Successes/Best Practices:  

Marcus Ong, MD, Singapore: 

  • Less than 1% fatality rate in Singapore, no healthcare providers have been infected, perhaps due to early ramping up of PPE supplies


  • April 24: disease elimination in Australia is a possibility, fewer than 100 known cases 

Massimo Antonelli, MD, Rome, Italy:

  • Consider noninvasive airway maneuvers like CPAP helmets (not yet popular in the U.S.), helps increase hospital capacity
  • Hypercoagulability in COVID-19 patients, best seen in TEG testing, randomized trial underway in Italy of heparin treatments


  • Number of patients admitted to ICU is decreasing, Italy may “reopen” May 4 


  • Remdesivir trial results show that early intervention, maybe prophylactically, is better: “This is a proof of concept and a game-changer.”

Brent Myers, MD, ESO: 

  • 1,800 agencies shared data regarding COVID-19 patients, shows EMS has good success identifying patients who are likely infected


  • Proning patients in EMS is quite simple, there may be a concern for safety during transport, unconventional position could risk other interventions, but lateral works, easily reversible and increases O2 saturation in minutes

Keith Lurie, MD, St.

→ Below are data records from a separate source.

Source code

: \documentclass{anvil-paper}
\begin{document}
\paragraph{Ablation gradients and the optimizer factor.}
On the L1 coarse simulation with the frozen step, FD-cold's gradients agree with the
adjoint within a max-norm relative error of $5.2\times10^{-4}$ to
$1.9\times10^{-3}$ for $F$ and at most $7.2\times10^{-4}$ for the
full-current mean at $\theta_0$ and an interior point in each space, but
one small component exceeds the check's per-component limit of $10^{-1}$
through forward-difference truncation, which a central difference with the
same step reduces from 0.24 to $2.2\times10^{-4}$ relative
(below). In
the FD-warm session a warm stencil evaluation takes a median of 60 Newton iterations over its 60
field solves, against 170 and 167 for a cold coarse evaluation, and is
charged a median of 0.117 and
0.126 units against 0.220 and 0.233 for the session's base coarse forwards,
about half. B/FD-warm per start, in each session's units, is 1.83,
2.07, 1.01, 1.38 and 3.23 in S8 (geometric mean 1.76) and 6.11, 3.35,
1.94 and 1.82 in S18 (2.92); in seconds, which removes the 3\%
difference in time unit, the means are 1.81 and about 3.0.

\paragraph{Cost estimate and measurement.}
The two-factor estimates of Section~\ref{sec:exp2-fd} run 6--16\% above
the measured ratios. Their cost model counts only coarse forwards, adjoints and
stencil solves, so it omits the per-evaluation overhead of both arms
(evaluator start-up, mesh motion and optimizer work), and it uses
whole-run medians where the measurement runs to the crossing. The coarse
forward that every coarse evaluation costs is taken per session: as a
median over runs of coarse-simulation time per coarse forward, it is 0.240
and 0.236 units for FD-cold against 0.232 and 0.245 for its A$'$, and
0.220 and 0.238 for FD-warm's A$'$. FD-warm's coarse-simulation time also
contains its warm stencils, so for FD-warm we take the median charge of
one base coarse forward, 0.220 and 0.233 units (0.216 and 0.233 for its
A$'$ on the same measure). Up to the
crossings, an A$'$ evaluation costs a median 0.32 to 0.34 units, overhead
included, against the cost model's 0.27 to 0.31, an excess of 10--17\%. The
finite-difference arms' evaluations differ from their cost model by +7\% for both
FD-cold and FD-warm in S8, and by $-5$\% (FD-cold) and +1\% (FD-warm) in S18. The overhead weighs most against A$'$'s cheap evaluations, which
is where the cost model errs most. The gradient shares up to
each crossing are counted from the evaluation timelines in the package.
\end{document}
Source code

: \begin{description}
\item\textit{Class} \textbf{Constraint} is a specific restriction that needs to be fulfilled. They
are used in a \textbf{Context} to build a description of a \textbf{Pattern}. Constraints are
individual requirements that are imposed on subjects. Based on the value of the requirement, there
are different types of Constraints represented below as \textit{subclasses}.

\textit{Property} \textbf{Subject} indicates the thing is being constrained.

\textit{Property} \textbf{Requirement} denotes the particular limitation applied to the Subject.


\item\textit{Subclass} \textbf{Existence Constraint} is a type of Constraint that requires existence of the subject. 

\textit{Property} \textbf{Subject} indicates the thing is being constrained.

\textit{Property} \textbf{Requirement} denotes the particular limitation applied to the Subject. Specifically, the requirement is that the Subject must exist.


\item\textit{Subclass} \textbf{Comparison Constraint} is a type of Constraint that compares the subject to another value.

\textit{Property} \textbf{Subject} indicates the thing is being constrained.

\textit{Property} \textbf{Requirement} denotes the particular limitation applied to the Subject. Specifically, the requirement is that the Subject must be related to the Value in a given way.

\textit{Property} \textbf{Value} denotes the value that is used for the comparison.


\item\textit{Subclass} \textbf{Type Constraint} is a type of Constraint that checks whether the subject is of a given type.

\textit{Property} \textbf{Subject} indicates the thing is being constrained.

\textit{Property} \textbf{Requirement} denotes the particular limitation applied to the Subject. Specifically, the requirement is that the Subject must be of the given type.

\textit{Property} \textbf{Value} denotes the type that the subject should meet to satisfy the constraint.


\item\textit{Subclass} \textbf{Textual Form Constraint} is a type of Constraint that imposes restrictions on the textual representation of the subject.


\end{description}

Cloud, Minn.: 

  • Re: proning: Need sufficient mean arterial pressure, avoid CPR in this position

David Miramontes, MD, San Antonio, Tex.: 

  • Cardiac arrests in San Antonio down from 2019, DOAs same as 2019

Looking forward:

  • Multiple testing of patients reveals positive then negative antibodies, still don’t know if these patients are immune to future infection
  • 25% of patients testing positive are reporting loss of taste and smell
  • FEMA inspecting all PPE entering U.S., reports of counterfeit N95s
  • EMS in Florida asked not to enter nursing homes if possible but to perform patient handoff outside of facility
  • One remdesivir trial showed no benefit, ended early, was only posted briefly before being taken down from WHO site; second trial shows “remdesivir can interrupt the disease process.  Creating a pill version is an area of opportunity,” says Jui. 
  • Conduct rapid testing of family members on scene so the patient might be more willing to go to ED?
  • Be aware of providers feeling guilty that they may feel their hands are tied, this isn’t what they are used to.  

Hilary Gates, MAEd, NRP, is the senior editorial and program director for EMS World.